# TASK DESCRIPTION
Copy the records exactly, leaving out every picture.

# EXTRACTED ENTRIES
···
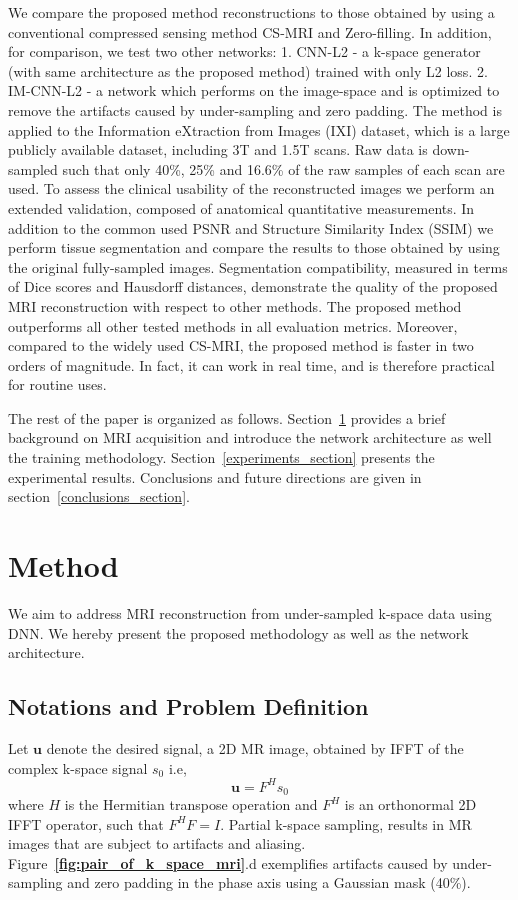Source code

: \documentclass[review]{elsarticle}
\begin{document}
We compare the proposed method reconstructions to those obtained by using a conventional compressed sensing method CS-MRI \cite{lustig2007sparse} and Zero-filling. In addition, for comparison, we test two other networks: 1. CNN-L2 - a k-space generator (with same architecture as the proposed method) trained with only L2 loss. 2. IM-CNN-L2 - a network which performs on the image-space and is optimized to remove the artifacts caused by under-sampling and zero padding.
The method is applied to the Information eXtraction from Images (IXI) dataset, which is a large publicly available dataset, including 3T and 1.5T scans. Raw data is down-sampled such that only 40\%, 25\% and 16.6\% of the raw samples of each scan are used.
To assess the clinical usability of the reconstructed images we perform an extended validation, composed of anatomical quantitative measurements. In addition to the common used PSNR and Structure Similarity Index (SSIM) we perform tissue segmentation and compare the results to those obtained by using the original fully-sampled images.
Segmentation compatibility, measured in terms of Dice scores and Hausdorff distances, demonstrate the quality of the proposed MRI reconstruction with respect to other methods.
The proposed method outperforms all other tested methods in all evaluation metrics. Moreover, compared to the widely used CS-MRI, the proposed method is faster in two orders of magnitude. In fact, it can work in real time, and is therefore practical for routine uses.

The rest of the paper is organized as follows. Section~\ref{method_section} provides a brief background on MRI acquisition and introduce the network architecture as well the training methodology. Section~\ref{experiments_section} presents the experimental results. Conclusions and future directions are given in section~\ref{conclusions_section}.

\section{Method}\label{method_section}
We aim to address MRI reconstruction from under-sampled k-space data using DNN. We hereby present the proposed methodology as well as the network architecture.
\subsection{Notations and Problem Definition}
Let $\bm{u}$ denote the desired signal, a 2D MR image, obtained by IFFT of the complex k-space signal $s_{0}$ i.e, 
\begin{equation}
\bm{u}=F^{H}s_{0}
\end{equation} 
where $H$ is the Hermitian transpose operation and $F^{H}$ is an orthonormal 2D IFFT operator, such that $F^{H}F=I$. 
Partial k-space sampling, results in MR images that are subject to artifacts and aliasing. 
Figure~\textbf{\ref{fig:pair_of_k_space_mri}}.d exemplifies artifacts caused by under-sampling and zero padding in the phase axis using a Gaussian mask (40\%).
\end{document}
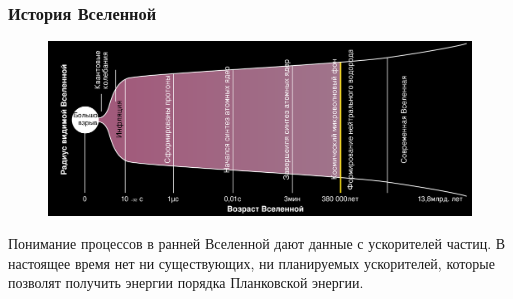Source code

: \documentclass[dvipsnames] {beamer}
\begin{document}
\begin{frame}
  \bf
  \frametitle{\bf \centering История Вселенной}
   \begin{figure}[H]
     \includegraphics[width=1.\linewidth]{History_of_the_Universe-ru.png}
   \end{figure}
   \begin{block}{}
     \color{red} Понимание процессов в ранней Вселенной дают данные с ускорителей частиц.
     \color{blue} В настоящее время нет ни существующих, ни планируемых ускорителей, которые позволят получить энергии порядка Планковской энергии.
   \end{block}
\end{frame}

\begin{frame}
  
\end{frame}
\end{document}
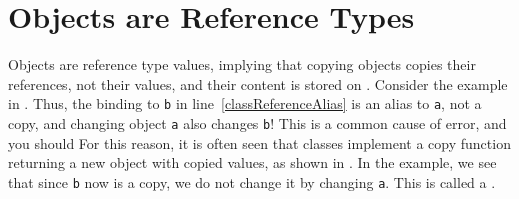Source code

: \documentclass[fsharpNotes.tex]{subfiles}
\begin{document}

\clearpage

\section{Objects are Reference Types}
Objects are reference type values, implying that copying objects copies their references, not their values, and their content is stored on .%
Consider the example in .  Thus, the binding to \lstinline{b} in line~\ref{classReferenceAlias} is an alias to \lstinline{a}, not a copy, and changing object \lstinline{a} also changes \lstinline{b}! This is a common cause of error, and you should  For this reason, it is often seen that classes implement a copy function returning a new object with copied values, as shown in .  In the example, we see that since \lstinline{b} now is a copy, we do not change it by changing \lstinline{a}. This is called a .
%
%
%
%
\end{document}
···
# SOLUTION TO THIS EXERCISE
Source code

: \documentclass[review]{elsarticle}
\begin{document}
We compare the proposed method reconstructions to those obtained by using a conventional compressed sensing method CS-MRI \cite{lustig2007sparse} and Zero-filling. In addition, for comparison, we test two other networks: 1. CNN-L2 - a k-space generator (with same architecture as the proposed method) trained with only L2 loss. 2. IM-CNN-L2 - a network which performs on the image-space and is optimized to remove the artifacts caused by under-sampling and zero padding.
The method is applied to the Information eXtraction from Images (IXI) dataset, which is a large publicly available dataset, including 3T and 1.5T scans. Raw data is down-sampled such that only 40\%, 25\% and 16.6\% of the raw samples of each scan are used.
To assess the clinical usability of the reconstructed images we perform an extended validation, composed of anatomical quantitative measurements. In addition to the common used PSNR and Structure Similarity Index (SSIM) we perform tissue segmentation and compare the results to those obtained by using the original fully-sampled images.
Segmentation compatibility, measured in terms of Dice scores and Hausdorff distances, demonstrate the quality of the proposed MRI reconstruction with respect to other methods.
The proposed method outperforms all other tested methods in all evaluation metrics. Moreover, compared to the widely used CS-MRI, the proposed method is faster in two orders of magnitude. In fact, it can work in real time, and is therefore practical for routine uses.

The rest of the paper is organized as follows. Section~\ref{method_section} provides a brief background on MRI acquisition and introduce the network architecture as well the training methodology. Section~\ref{experiments_section} presents the experimental results. Conclusions and future directions are given in section~\ref{conclusions_section}.

\section{Method}\label{method_section}
We aim to address MRI reconstruction from under-sampled k-space data using DNN. We hereby present the proposed methodology as well as the network architecture.
\subsection{Notations and Problem Definition}
Let $\bm{u}$ denote the desired signal, a 2D MR image, obtained by IFFT of the complex k-space signal $s_{0}$ i.e, 
\begin{equation}
\bm{u}=F^{H}s_{0}
\end{equation} 
where $H$ is the Hermitian transpose operation and $F^{H}$ is an orthonormal 2D IFFT operator, such that $F^{H}F=I$. 
Partial k-space sampling, results in MR images that are subject to artifacts and aliasing. 
Figure~\textbf{\ref{fig:pair_of_k_space_mri}}.d exemplifies artifacts caused by under-sampling and zero padding in the phase axis using a Gaussian mask (40\%).
\end{document}
Source code

: \documentclass[dvipsnames] {beamer}
\begin{document}
\begin{frame}
  \bf
  \frametitle{\bf \centering История Вселенной}
   \begin{figure}[H]
     \includegraphics[width=1.\linewidth]{History_of_the_Universe-ru.png}
   \end{figure}
   \begin{block}{}
     \color{red} Понимание процессов в ранней Вселенной дают данные с ускорителей частиц.
     \color{blue} В настоящее время нет ни существующих, ни планируемых ускорителей, которые позволят получить энергии порядка Планковской энергии.
   \end{block}
\end{frame}

\begin{frame}
  
\end{frame}
\end{document}
Source code

: \documentclass[fsharpNotes.tex]{subfiles}
\begin{document}

\clearpage

\section{Objects are Reference Types}
Objects are reference type values, implying that copying objects copies their references, not their values, and their content is stored on .%
Consider the example in .  Thus, the binding to \lstinline{b} in line~\ref{classReferenceAlias} is an alias to \lstinline{a}, not a copy, and changing object \lstinline{a} also changes \lstinline{b}! This is a common cause of error, and you should  For this reason, it is often seen that classes implement a copy function returning a new object with copied values, as shown in .  In the example, we see that since \lstinline{b} now is a copy, we do not change it by changing \lstinline{a}. This is called a .
%
%
%
%
\end{document}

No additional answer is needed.